Records from a data source:
•••••
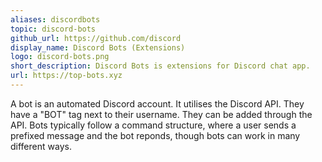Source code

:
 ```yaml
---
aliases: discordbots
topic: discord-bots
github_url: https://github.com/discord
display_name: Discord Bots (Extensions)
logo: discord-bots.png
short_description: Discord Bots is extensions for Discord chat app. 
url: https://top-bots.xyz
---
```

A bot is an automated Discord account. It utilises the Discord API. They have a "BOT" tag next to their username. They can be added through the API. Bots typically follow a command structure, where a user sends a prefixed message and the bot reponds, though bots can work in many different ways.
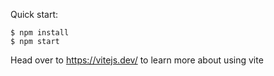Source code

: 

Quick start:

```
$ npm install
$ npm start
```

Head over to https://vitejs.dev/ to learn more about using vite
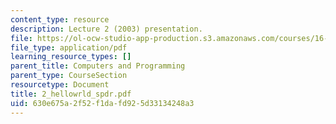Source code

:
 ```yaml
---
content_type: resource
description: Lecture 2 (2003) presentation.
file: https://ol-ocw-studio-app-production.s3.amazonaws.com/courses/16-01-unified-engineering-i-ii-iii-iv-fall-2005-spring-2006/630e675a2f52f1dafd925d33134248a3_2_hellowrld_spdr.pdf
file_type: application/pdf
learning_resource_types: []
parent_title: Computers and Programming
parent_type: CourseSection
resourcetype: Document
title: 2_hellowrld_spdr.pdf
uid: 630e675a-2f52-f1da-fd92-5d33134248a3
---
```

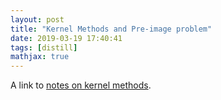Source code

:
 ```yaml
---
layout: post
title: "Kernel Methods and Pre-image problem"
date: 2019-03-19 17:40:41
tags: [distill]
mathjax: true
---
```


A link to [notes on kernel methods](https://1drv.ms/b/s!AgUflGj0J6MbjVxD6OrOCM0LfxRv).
•••••
Final task for the records above: print exactly the lines from the one that contains "Head over to" through the last line, both ends included, pictures excluded.

§ Solution to the problem
Head over to https://vitejs.dev/ to learn more about using vite
Source code

:
 ```yaml
---
content_type: resource
description: Lecture 2 (2003) presentation.
file: https://ol-ocw-studio-app-production.s3.amazonaws.com/courses/16-01-unified-engineering-i-ii-iii-iv-fall-2005-spring-2006/630e675a2f52f1dafd925d33134248a3_2_hellowrld_spdr.pdf
file_type: application/pdf
learning_resource_types: []
parent_title: Computers and Programming
parent_type: CourseSection
resourcetype: Document
title: 2_hellowrld_spdr.pdf
uid: 630e675a-2f52-f1da-fd92-5d33134248a3
---
```

Source code

:
 ```yaml
---
layout: post
title: "Kernel Methods and Pre-image problem"
date: 2019-03-19 17:40:41
tags: [distill]
mathjax: true
---
```


A link to [notes on kernel methods](https://1drv.ms/b/s!AgUflGj0J6MbjVxD6OrOCM0LfxRv).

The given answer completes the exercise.